__The task__
When you reproduce the data, keep every word exactly as it stands and leave the pictures out.

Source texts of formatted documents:
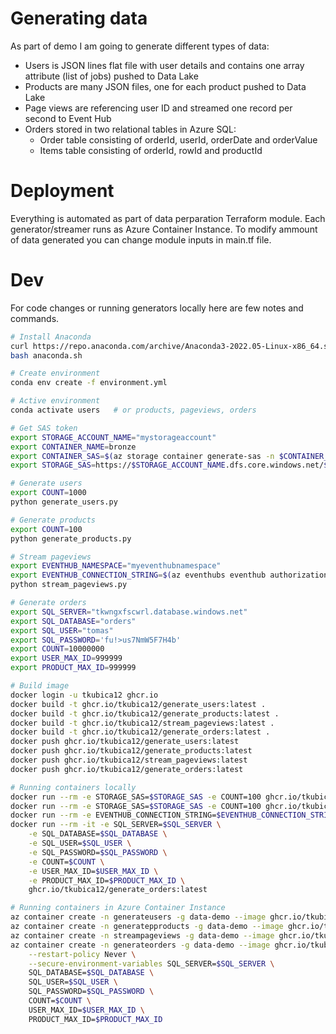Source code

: # Generating data
As part of demo I am going to generate different types of data:
- Users is JSON lines flat file with user details and contains one array attribute (list of jobs) pushed to Data Lake
- Products are many JSON files, one for each product pushed to Data Lake
- Page views are referencing user ID and streamed one record per second to Event Hub
- Orders stored in two relational tables in Azure SQL:
  - Order table consisting of orderId, userId, orderDate and orderValue
  - Items table consisting of orderId, rowId and productId 

# Deployment
Everything is automated as part of data perparation Terraform module. Each generator/streamer runs as Azure Container Instance. To modify ammount of data generated you can change module inputs in main.tf file.

# Dev
For code changes or running generators locally here are few notes and commands.

```bash
# Install Anaconda
curl https://repo.anaconda.com/archive/Anaconda3-2022.05-Linux-x86_64.sh -o anaconda.sh
bash anaconda.sh

# Create environment
conda env create -f environment.yml

# Active environment
conda activate users   # or products, pageviews, orders

# Get SAS token
export STORAGE_ACCOUNT_NAME="mystorageaccount"
export CONTAINER_NAME=bronze
export CONTAINER_SAS=$(az storage container generate-sas -n $CONTAINER_NAME --account-name $STORAGE_ACCOUNT_NAME --expiry 2037-12-31T23:59:59Z --permissions rwl --https-only -o tsv)
export STORAGE_SAS=https://$STORAGE_ACCOUNT_NAME.dfs.core.windows.net/${CONTAINER_NAME}?${CONTAINER_SAS}

# Generate users
export COUNT=1000
python generate_users.py

# Generate products
export COUNT=100
python generate_products.py

# Stream pageviews
export EVENTHUB_NAMESPACE="myeventhubnamespace"
export EVENTHUB_CONNECTION_STRING=$(az eventhubs eventhub authorization-rule keys list -g datademo --namespace-name $EVENTHUB_NAMESPACE --eventhub-name pageviews -n pageviewsSender --query primaryConnectionString -o tsv)
python stream_pageviews.py

# Generate orders
export SQL_SERVER="tkwngxfscwrl.database.windows.net"
export SQL_DATABASE="orders"
export SQL_USER="tomas"
export SQL_PASSWORD='fu!>us7NmW5F7H4b'
export COUNT=10000000
export USER_MAX_ID=999999
export PRODUCT_MAX_ID=999999

# Build image
docker login -u tkubica12 ghcr.io
docker build -t ghcr.io/tkubica12/generate_users:latest .
docker build -t ghcr.io/tkubica12/generate_products:latest .
docker build -t ghcr.io/tkubica12/stream_pageviews:latest .
docker build -t ghcr.io/tkubica12/generate_orders:latest .
docker push ghcr.io/tkubica12/generate_users:latest
docker push ghcr.io/tkubica12/generate_products:latest
docker push ghcr.io/tkubica12/stream_pageviews:latest
docker push ghcr.io/tkubica12/generate_orders:latest

# Running containers locally
docker run --rm -e STORAGE_SAS=$STORAGE_SAS -e COUNT=100 ghcr.io/tkubica12/generate_users:latest
docker run --rm -e STORAGE_SAS=$STORAGE_SAS -e COUNT=100 ghcr.io/tkubica12/generate_users:latest
docker run --rm -e EVENTHUB_CONNECTION_STRING=$EVENTHUB_CONNECTION_STRING -e EVENTHUB_NAMESPACE=$EVENTHUB_NAMESPACE ghcr.io/tkubica12/stream_pageviews:latest
docker run --rm -it -e SQL_SERVER=$SQL_SERVER \
    -e SQL_DATABASE=$SQL_DATABASE \
    -e SQL_USER=$SQL_USER \
    -e SQL_PASSWORD=$SQL_PASSWORD \
    -e COUNT=$COUNT \
    -e USER_MAX_ID=$USER_MAX_ID \
    -e PRODUCT_MAX_ID=$PRODUCT_MAX_ID \
    ghcr.io/tkubica12/generate_orders:latest

# Running containers in Azure Container Instance
az container create -n generateusers -g data-demo --image ghcr.io/tkubica12/generate_users:latest --restart-policy Never --secure-environment-variables STORAGE_SAS=$STORAGE_SAS COUNT=1000000
az container create -n generatepproducts -g data-demo --image ghcr.io/tkubica12/generate_products:latest --restart-policy Never --secure-environment-variables STORAGE_SAS=$STORAGE_SAS COUNT=1
az container create -n streampageviews -g data-demo --image ghcr.io/tkubica12/stream_pageviews:latest --restart-policy Always --secure-environment-variables EVENTHUB_NAMESPACE=$EVENTHUB_NAMESPACE EVENTHUB_CONNECTION_STRING=$EVENTHUB_CONNECTION_STRING
az container create -n generateorders -g data-demo --image ghcr.io/tkubica12/generate_orders:latest \
    --restart-policy Never \
    --secure-environment-variables SQL_SERVER=$SQL_SERVER \
    SQL_DATABASE=$SQL_DATABASE \
    SQL_USER=$SQL_USER \
    SQL_PASSWORD=$SQL_PASSWORD \
    COUNT=$COUNT \
    USER_MAX_ID=$USER_MAX_ID \
    PRODUCT_MAX_ID=$PRODUCT_MAX_ID
```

__The completed task__
Source code

: # Generating data
As part of demo I am going to generate different types of data:
- Users is JSON lines flat file with user details and contains one array attribute (list of jobs) pushed to Data Lake
- Products are many JSON files, one for each product pushed to Data Lake
- Page views are referencing user ID and streamed one record per second to Event Hub
- Orders stored in two relational tables in Azure SQL:
  - Order table consisting of orderId, userId, orderDate and orderValue
  - Items table consisting of orderId, rowId and productId 

# Deployment
Everything is automated as part of data perparation Terraform module. Each generator/streamer runs as Azure Container Instance. To modify ammount of data generated you can change module inputs in main.tf file.

# Dev
For code changes or running generators locally here are few notes and commands.

```bash
# Install Anaconda
curl https://repo.anaconda.com/archive/Anaconda3-2022.05-Linux-x86_64.sh -o anaconda.sh
bash anaconda.sh

# Create environment
conda env create -f environment.yml

# Active environment
conda activate users   # or products, pageviews, orders

# Get SAS token
export STORAGE_ACCOUNT_NAME="mystorageaccount"
export CONTAINER_NAME=bronze
export CONTAINER_SAS=$(az storage container generate-sas -n $CONTAINER_NAME --account-name $STORAGE_ACCOUNT_NAME --expiry 2037-12-31T23:59:59Z --permissions rwl --https-only -o tsv)
export STORAGE_SAS=https://$STORAGE_ACCOUNT_NAME.dfs.core.windows.net/${CONTAINER_NAME}?${CONTAINER_SAS}

# Generate users
export COUNT=1000
python generate_users.py

# Generate products
export COUNT=100
python generate_products.py

# Stream pageviews
export EVENTHUB_NAMESPACE="myeventhubnamespace"
export EVENTHUB_CONNECTION_STRING=$(az eventhubs eventhub authorization-rule keys list -g datademo --namespace-name $EVENTHUB_NAMESPACE --eventhub-name pageviews -n pageviewsSender --query primaryConnectionString -o tsv)
python stream_pageviews.py

# Generate orders
export SQL_SERVER="tkwngxfscwrl.database.windows.net"
export SQL_DATABASE="orders"
export SQL_USER="tomas"
export SQL_PASSWORD='fu!>us7NmW5F7H4b'
export COUNT=10000000
export USER_MAX_ID=999999
export PRODUCT_MAX_ID=999999

# Build image
docker login -u tkubica12 ghcr.io
docker build -t ghcr.io/tkubica12/generate_users:latest .
docker build -t ghcr.io/tkubica12/generate_products:latest .
docker build -t ghcr.io/tkubica12/stream_pageviews:latest .
docker build -t ghcr.io/tkubica12/generate_orders:latest .
docker push ghcr.io/tkubica12/generate_users:latest
docker push ghcr.io/tkubica12/generate_products:latest
docker push ghcr.io/tkubica12/stream_pageviews:latest
docker push ghcr.io/tkubica12/generate_orders:latest

# Running containers locally
docker run --rm -e STORAGE_SAS=$STORAGE_SAS -e COUNT=100 ghcr.io/tkubica12/generate_users:latest
docker run --rm -e STORAGE_SAS=$STORAGE_SAS -e COUNT=100 ghcr.io/tkubica12/generate_users:latest
docker run --rm -e EVENTHUB_CONNECTION_STRING=$EVENTHUB_CONNECTION_STRING -e EVENTHUB_NAMESPACE=$EVENTHUB_NAMESPACE ghcr.io/tkubica12/stream_pageviews:latest
docker run --rm -it -e SQL_SERVER=$SQL_SERVER \
    -e SQL_DATABASE=$SQL_DATABASE \
    -e SQL_USER=$SQL_USER \
    -e SQL_PASSWORD=$SQL_PASSWORD \
    -e COUNT=$COUNT \
    -e USER_MAX_ID=$USER_MAX_ID \
    -e PRODUCT_MAX_ID=$PRODUCT_MAX_ID \
    ghcr.io/tkubica12/generate_orders:latest

# Running containers in Azure Container Instance
az container create -n generateusers -g data-demo --image ghcr.io/tkubica12/generate_users:latest --restart-policy Never --secure-environment-variables STORAGE_SAS=$STORAGE_SAS COUNT=1000000
az container create -n generatepproducts -g data-demo --image ghcr.io/tkubica12/generate_products:latest --restart-policy Never --secure-environment-variables STORAGE_SAS=$STORAGE_SAS COUNT=1
az container create -n streampageviews -g data-demo --image ghcr.io/tkubica12/stream_pageviews:latest --restart-policy Always --secure-environment-variables EVENTHUB_NAMESPACE=$EVENTHUB_NAMESPACE EVENTHUB_CONNECTION_STRING=$EVENTHUB_CONNECTION_STRING
az container create -n generateorders -g data-demo --image ghcr.io/tkubica12/generate_orders:latest \
    --restart-policy Never \
    --secure-environment-variables SQL_SERVER=$SQL_SERVER \
    SQL_DATABASE=$SQL_DATABASE \
    SQL_USER=$SQL_USER \
    SQL_PASSWORD=$SQL_PASSWORD \
    COUNT=$COUNT \
    USER_MAX_ID=$USER_MAX_ID \
    PRODUCT_MAX_ID=$PRODUCT_MAX_ID
```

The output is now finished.